= WHAT IS BEING ASKED =
A line-by-line copy of the material below is required.

=-=-=-=-=

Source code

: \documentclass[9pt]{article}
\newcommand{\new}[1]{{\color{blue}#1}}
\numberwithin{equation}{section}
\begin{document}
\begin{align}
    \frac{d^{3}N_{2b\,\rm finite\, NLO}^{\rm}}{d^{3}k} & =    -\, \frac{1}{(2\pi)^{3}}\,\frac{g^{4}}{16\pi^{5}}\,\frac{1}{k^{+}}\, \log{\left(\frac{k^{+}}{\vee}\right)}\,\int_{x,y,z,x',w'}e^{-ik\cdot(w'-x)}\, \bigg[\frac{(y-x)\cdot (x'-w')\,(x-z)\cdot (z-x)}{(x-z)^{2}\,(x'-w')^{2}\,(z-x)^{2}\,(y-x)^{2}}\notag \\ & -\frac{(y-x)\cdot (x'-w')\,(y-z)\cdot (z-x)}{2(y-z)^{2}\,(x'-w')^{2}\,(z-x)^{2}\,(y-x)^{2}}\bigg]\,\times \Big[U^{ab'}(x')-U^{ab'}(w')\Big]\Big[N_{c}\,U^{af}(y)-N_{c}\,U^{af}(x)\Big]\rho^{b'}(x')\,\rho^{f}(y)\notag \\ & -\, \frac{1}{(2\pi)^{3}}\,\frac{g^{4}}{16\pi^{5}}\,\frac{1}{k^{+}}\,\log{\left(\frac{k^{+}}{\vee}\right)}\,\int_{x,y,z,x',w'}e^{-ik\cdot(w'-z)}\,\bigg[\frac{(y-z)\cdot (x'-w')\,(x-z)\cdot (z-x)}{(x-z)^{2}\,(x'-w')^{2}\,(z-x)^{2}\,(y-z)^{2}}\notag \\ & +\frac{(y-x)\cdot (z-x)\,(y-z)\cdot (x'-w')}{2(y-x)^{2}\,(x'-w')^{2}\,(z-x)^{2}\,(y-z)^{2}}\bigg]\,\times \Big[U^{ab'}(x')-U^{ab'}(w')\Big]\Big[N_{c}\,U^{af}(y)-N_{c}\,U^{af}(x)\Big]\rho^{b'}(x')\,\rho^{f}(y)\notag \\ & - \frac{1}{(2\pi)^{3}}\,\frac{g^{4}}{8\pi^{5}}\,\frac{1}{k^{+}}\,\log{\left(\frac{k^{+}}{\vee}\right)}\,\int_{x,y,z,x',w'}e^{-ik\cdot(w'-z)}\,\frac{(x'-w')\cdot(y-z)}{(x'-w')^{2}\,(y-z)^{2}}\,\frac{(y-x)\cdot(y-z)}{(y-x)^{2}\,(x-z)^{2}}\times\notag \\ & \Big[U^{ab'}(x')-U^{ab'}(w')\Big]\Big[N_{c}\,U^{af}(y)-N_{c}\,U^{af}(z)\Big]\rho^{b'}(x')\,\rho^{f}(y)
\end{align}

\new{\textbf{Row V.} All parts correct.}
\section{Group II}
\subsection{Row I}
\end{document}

=-=-=-=-=

= RESPONSE AREA =
Source code

: \documentclass[9pt]{article}
\newcommand{\new}[1]{{\color{blue}#1}}
\numberwithin{equation}{section}
\begin{document}
\begin{align}
    \frac{d^{3}N_{2b\,\rm finite\, NLO}^{\rm}}{d^{3}k} & =    -\, \frac{1}{(2\pi)^{3}}\,\frac{g^{4}}{16\pi^{5}}\,\frac{1}{k^{+}}\, \log{\left(\frac{k^{+}}{\vee}\right)}\,\int_{x,y,z,x',w'}e^{-ik\cdot(w'-x)}\, \bigg[\frac{(y-x)\cdot (x'-w')\,(x-z)\cdot (z-x)}{(x-z)^{2}\,(x'-w')^{2}\,(z-x)^{2}\,(y-x)^{2}}\notag \\ & -\frac{(y-x)\cdot (x'-w')\,(y-z)\cdot (z-x)}{2(y-z)^{2}\,(x'-w')^{2}\,(z-x)^{2}\,(y-x)^{2}}\bigg]\,\times \Big[U^{ab'}(x')-U^{ab'}(w')\Big]\Big[N_{c}\,U^{af}(y)-N_{c}\,U^{af}(x)\Big]\rho^{b'}(x')\,\rho^{f}(y)\notag \\ & -\, \frac{1}{(2\pi)^{3}}\,\frac{g^{4}}{16\pi^{5}}\,\frac{1}{k^{+}}\,\log{\left(\frac{k^{+}}{\vee}\right)}\,\int_{x,y,z,x',w'}e^{-ik\cdot(w'-z)}\,\bigg[\frac{(y-z)\cdot (x'-w')\,(x-z)\cdot (z-x)}{(x-z)^{2}\,(x'-w')^{2}\,(z-x)^{2}\,(y-z)^{2}}\notag \\ & +\frac{(y-x)\cdot (z-x)\,(y-z)\cdot (x'-w')}{2(y-x)^{2}\,(x'-w')^{2}\,(z-x)^{2}\,(y-z)^{2}}\bigg]\,\times \Big[U^{ab'}(x')-U^{ab'}(w')\Big]\Big[N_{c}\,U^{af}(y)-N_{c}\,U^{af}(x)\Big]\rho^{b'}(x')\,\rho^{f}(y)\notag \\ & - \frac{1}{(2\pi)^{3}}\,\frac{g^{4}}{8\pi^{5}}\,\frac{1}{k^{+}}\,\log{\left(\frac{k^{+}}{\vee}\right)}\,\int_{x,y,z,x',w'}e^{-ik\cdot(w'-z)}\,\frac{(x'-w')\cdot(y-z)}{(x'-w')^{2}\,(y-z)^{2}}\,\frac{(y-x)\cdot(y-z)}{(y-x)^{2}\,(x-z)^{2}}\times\notag \\ & \Big[U^{ab'}(x')-U^{ab'}(w')\Big]\Big[N_{c}\,U^{af}(y)-N_{c}\,U^{af}(z)\Big]\rho^{b'}(x')\,\rho^{f}(y)
\end{align}

\new{\textbf{Row V.} All parts correct.}
\section{Group II}
\subsection{Row I}
\end{document}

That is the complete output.